Magowan quickly dismissed Haft's criticism, citing it as proof that an acquisition by the Hafts would have had disastrous effects on Safeway. "It is a very simplistic way of looking at the company ... It's just the type of bold statement that makes me think they don't understand the company or the food business. The sales per store is a reflection not of how bad we are but of how good {Giant} is. Their stores are larger than ours, therefore they do more volume," he said.

Besides, he added, "even though our sales are not up to Giant's standards, they are improving and our profits are excellent in Washington. So we have to be doing something right."

But some Washington-area retailing officials predict Safeway will never regain its neck-and-neck position with Giant.

"Giant is very much entrenched with 45 percent of the market; it won't be giving up its share," commented Michael S. Herman, executive vice president of Shoppers Food Warehouse, the third-largest supermarket chain in the Washington area. "If Safeway is to increase its share, it will have to get it from what is left."

Despite the costs the buyout has imposed on Safeway, Magowan said the company had no choice. "The leveraged buyout was the best alternative we had," said Magowan, who had made it clear from the start that the Haft bid was unacceptable.

To thwart the Hafts, Safeway explored finding another company to buy the food chain. But Magowan, the son of a former Safeway chairman, said, "nobody else really wanted all of Safeway. There was a great deal of interest from companies that wanted parts of us. But we were too big a bite for someone else." Another alternative -- buying another large chain that would make the cost of buying Safeway prohibitive for the Hafts or any other investor -- would have imposed a "difficult debt load for Safeway to handle."

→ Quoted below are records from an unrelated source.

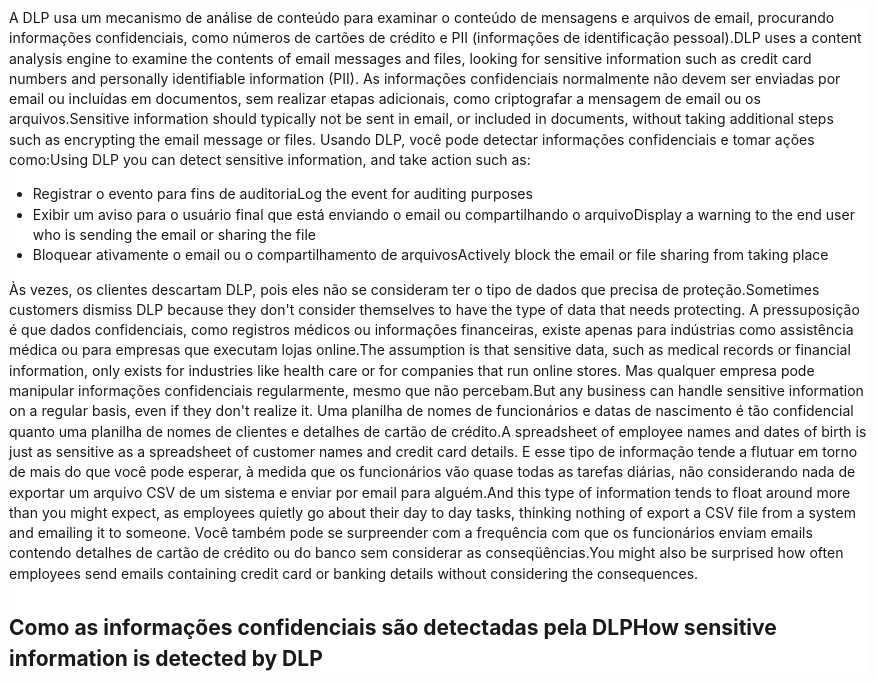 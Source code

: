 <span data-ttu-id="a2ac8-110">A DLP usa um mecanismo de análise de conteúdo para examinar o conteúdo de mensagens e arquivos de email, procurando informações confidenciais, como números de cartões de crédito e PII (informações de identificação pessoal).</span><span class="sxs-lookup"><span data-stu-id="a2ac8-110">DLP uses a content analysis engine to examine the contents of email messages and files, looking for sensitive information such as credit card numbers and personally identifiable information (PII).</span></span> <span data-ttu-id="a2ac8-111">As informações confidenciais normalmente não devem ser enviadas por email ou incluídas em documentos, sem realizar etapas adicionais, como criptografar a mensagem de email ou os arquivos.</span><span class="sxs-lookup"><span data-stu-id="a2ac8-111">Sensitive information should typically not be sent in email, or included in documents, without taking additional steps such as encrypting the email message or files.</span></span> <span data-ttu-id="a2ac8-112">Usando DLP, você pode detectar informações confidenciais e tomar ações como:</span><span class="sxs-lookup"><span data-stu-id="a2ac8-112">Using DLP you can detect sensitive information, and take action such as:</span></span>

- <span data-ttu-id="a2ac8-113">Registrar o evento para fins de auditoria</span><span class="sxs-lookup"><span data-stu-id="a2ac8-113">Log the event for auditing purposes</span></span>
- <span data-ttu-id="a2ac8-114">Exibir um aviso para o usuário final que está enviando o email ou compartilhando o arquivo</span><span class="sxs-lookup"><span data-stu-id="a2ac8-114">Display a warning to the end user who is sending the email or sharing the file</span></span>
- <span data-ttu-id="a2ac8-115">Bloquear ativamente o email ou o compartilhamento de arquivos</span><span class="sxs-lookup"><span data-stu-id="a2ac8-115">Actively block the email or file sharing from taking place</span></span>

<span data-ttu-id="a2ac8-116">Às vezes, os clientes descartam DLP, pois eles não se consideram ter o tipo de dados que precisa de proteção.</span><span class="sxs-lookup"><span data-stu-id="a2ac8-116">Sometimes customers dismiss DLP because they don't consider themselves to have the type of data that needs protecting.</span></span> <span data-ttu-id="a2ac8-117">A pressuposição é que dados confidenciais, como registros médicos ou informações financeiras, existe apenas para indústrias como assistência médica ou para empresas que executam lojas online.</span><span class="sxs-lookup"><span data-stu-id="a2ac8-117">The assumption is that sensitive data, such as medical records or financial information, only exists for industries like health care or for companies that run online stores.</span></span> <span data-ttu-id="a2ac8-118">Mas qualquer empresa pode manipular informações confidenciais regularmente, mesmo que não percebam.</span><span class="sxs-lookup"><span data-stu-id="a2ac8-118">But any business can handle sensitive information on a regular basis, even if they don't realize it.</span></span> <span data-ttu-id="a2ac8-119">Uma planilha de nomes de funcionários e datas de nascimento é tão confidencial quanto uma planilha de nomes de clientes e detalhes de cartão de crédito.</span><span class="sxs-lookup"><span data-stu-id="a2ac8-119">A spreadsheet of employee names and dates of birth is just as sensitive as a spreadsheet of customer names and credit card details.</span></span> <span data-ttu-id="a2ac8-120">E esse tipo de informação tende a flutuar em torno de mais do que você pode esperar, à medida que os funcionários vão quase todas as tarefas diárias, não considerando nada de exportar um arquivo CSV de um sistema e enviar por email para alguém.</span><span class="sxs-lookup"><span data-stu-id="a2ac8-120">And this type of information tends to float around more than you might expect, as employees quietly go about their day to day tasks, thinking nothing of export a CSV file from a system and emailing it to someone.</span></span> <span data-ttu-id="a2ac8-121">Você também pode se surpreender com a frequência com que os funcionários enviam emails contendo detalhes de cartão de crédito ou do banco sem considerar as conseqüências.</span><span class="sxs-lookup"><span data-stu-id="a2ac8-121">You might also be surprised how often employees send emails containing credit card or banking details without considering the consequences.</span></span>

## <a name="how-sensitive-information-is-detected-by-dlp"></a><span data-ttu-id="a2ac8-122">Como as informações confidenciais são detectadas pela DLP</span><span class="sxs-lookup"><span data-stu-id="a2ac8-122">How sensitive information is detected by DLP</span></span>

One other option remained: Keeping stockholders happy by buying back some of the publicly held stock at a higher price than the Hafts were then offering. "That never appealed to me too much because it still left the company vulnerable to an attack and may have made it even more likely to happen."

The leveraged buyout has brought some immediate, positive changes, Magowan was quick to note. Chief among them: no annual meetings or costly annual reports, no shareholder relations departments, no director fees or expensive insurance for directors, no time spent with stock brokerage houses to discuss the company's finances.

"That's a lot of expense you can cut out -- in dollars and time," Magowan said. Although those costs may be relatively small, "it's not peanuts in our industry when you make only one cent on every dollar."

Even so, these savings might be short-lived because Safeway expects to issue stock to the public in the next three years. "Our intent is to go public again -- eventually." The exact time, however, will "depend on where the {stock} market is" and how soon Safeway can complete its restructuring, Magowan said.

"We'd rather go public sooner than later because you never know what might happen with the market.